Erin seufzte. Die Fehler und Versäumnisse der Vergangenheit waren eine Last, die sie niemals würde abschütteln können, ebenso wenig wie die Verantwortung der Gegenwart.
Sie strebte auf die Duschen zu, streifte im Gehen den firmeneigenen Trainingsanzug ab.
Zur Beerdigung war sie in die Staaten zurückgekehrt und geblieben. Nun, da ihre Mutter nicht mehr lebte, musste sie sich um Janie kümmern. Und Claire. Immer noch um Claire.
Deshalb hing sie fest.
Und die CIA wusste nicht, was sie mit Erin anfangen sollte. Sie war weder Analystin noch Technikerin; deshalb hatte man sie nach Georgetown versetzt, während über ihre weitere Laufbahn beraten wurde. Da Erin vor Eintritt in die CIA ihren Doktor in Politikwissenschaften gemacht hatte, hielt sie nun Vorlesungen über Ethik und internationale Beziehungen, während sie gleichzeitig auf antiamerikanische Äußerungen unter den ausländischen Studierenden achtete. Und sie hielt Kontakt mit den Botschaften, was bedeutete, dass sie jede Woche zwei oder drei Partys besuchen musste.
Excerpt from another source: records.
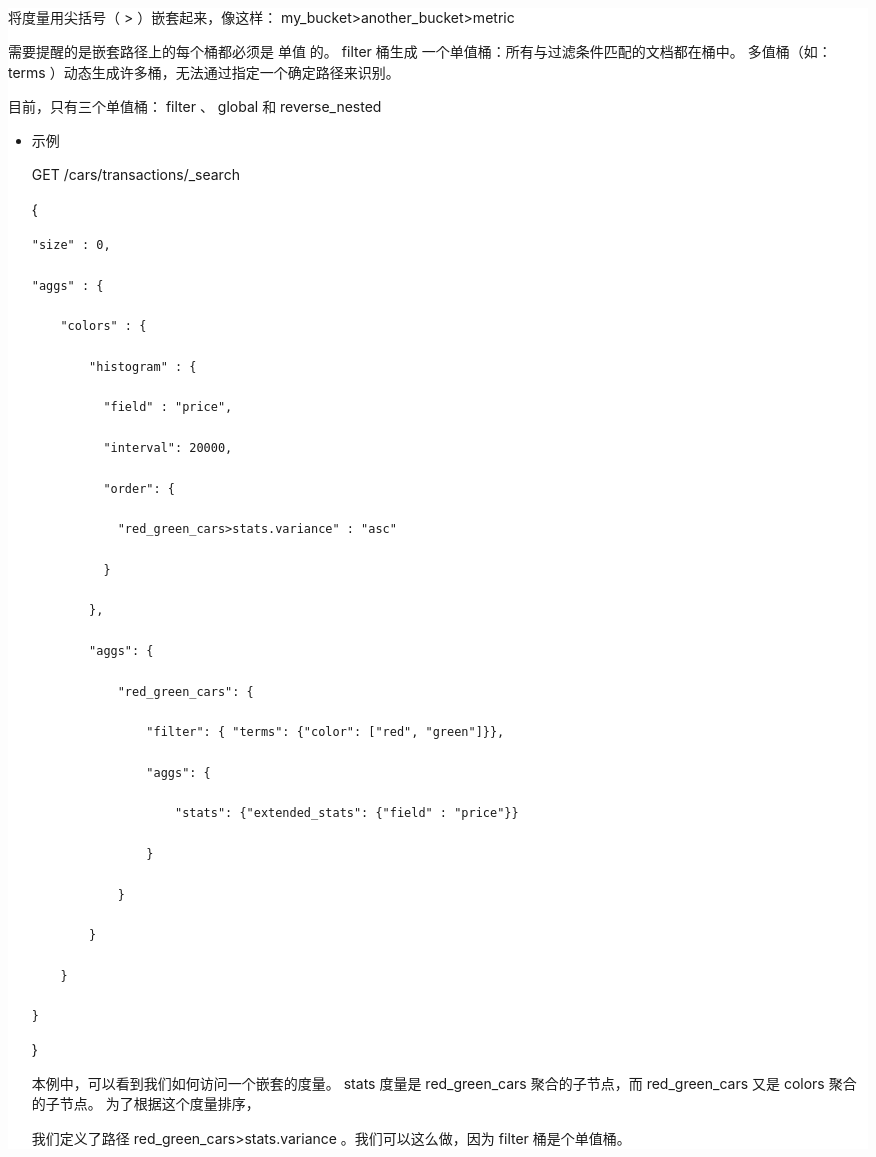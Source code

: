   将度量用尖括号（ > ）嵌套起来，像这样： my_bucket>another_bucket>metric 

  

  

  需要提醒的是嵌套路径上的每个桶都必须是 单值 的。 filter 桶生成 一个单值桶：所有与过滤条件匹配的文档都在桶中。 多值桶（如：terms ）动态生成许多桶，无法通过指定一个确定路径来识别。

  

  目前，只有三个单值桶： filter 、 global 和 reverse_nested 

- 示例

  GET /cars/transactions/_search

  {

      "size" : 0,

      "aggs" : {

          "colors" : {

              "histogram" : {

                "field" : "price",

                "interval": 20000,

                "order": {

                  "red_green_cars>stats.variance" : "asc" 

                }

              },

              "aggs": {

                  "red_green_cars": {

                      "filter": { "terms": {"color": ["red", "green"]}}, 

                      "aggs": {

                          "stats": {"extended_stats": {"field" : "price"}} 

                      }

                  }

              }

          }

      }

  }

  

  本例中，可以看到我们如何访问一个嵌套的度量。 stats 度量是 red_green_cars 聚合的子节点，而 red_green_cars 又是 colors 聚合的子节点。 为了根据这个度量排序，

  

  我们定义了路径 red_green_cars>stats.variance 。我们可以这么做，因为 filter 桶是个单值桶。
Erin hatte nichts gegen die Lehrtätigkeit, sie gefiel ihr sogar, und die jungen Leute waren aufgeweckt und wissbegierig. Doch sie war nicht ihr ganzes Erwachsenenleben lang für Vorlesungen ausgebildet worden. Und was ihren inoffiziellen Auftrag anging, ausländische Studenten und Botschaften im Auge zu behalten, schien er oberflächlich betrachtet zwar ihrer früheren Tätigkeit im Ausland zu entsprechen, doch im Heimatland war es ungleich schwieriger. Hier musste Erin strikte Befehle befolgen, die ihr jegliches Eingreifen untersagten und ihr lediglich die Weiterleitung vertraulicher Informationen gestatteten.
Unterdessen schienen ihre Vorgesetzten sie vergessen zu haben.
Ja, es stimmte, sie war stocksauer. Aber es war nun einmal so, wie sie Cassidy gesagt hatte: Manchmal ist das Leben beschissen.
Einige Minuten später kam Erin im Arbeitsanzug der Armee, der Standardkleidung für Rekruten und Ausbilder, aus den Umkleideräumen; an ihrer Brusttasche war die Tages-ID-Karte angeklemmt.
Bill hatte auf sie gewartet. »Immer noch sauer?«, fragte er.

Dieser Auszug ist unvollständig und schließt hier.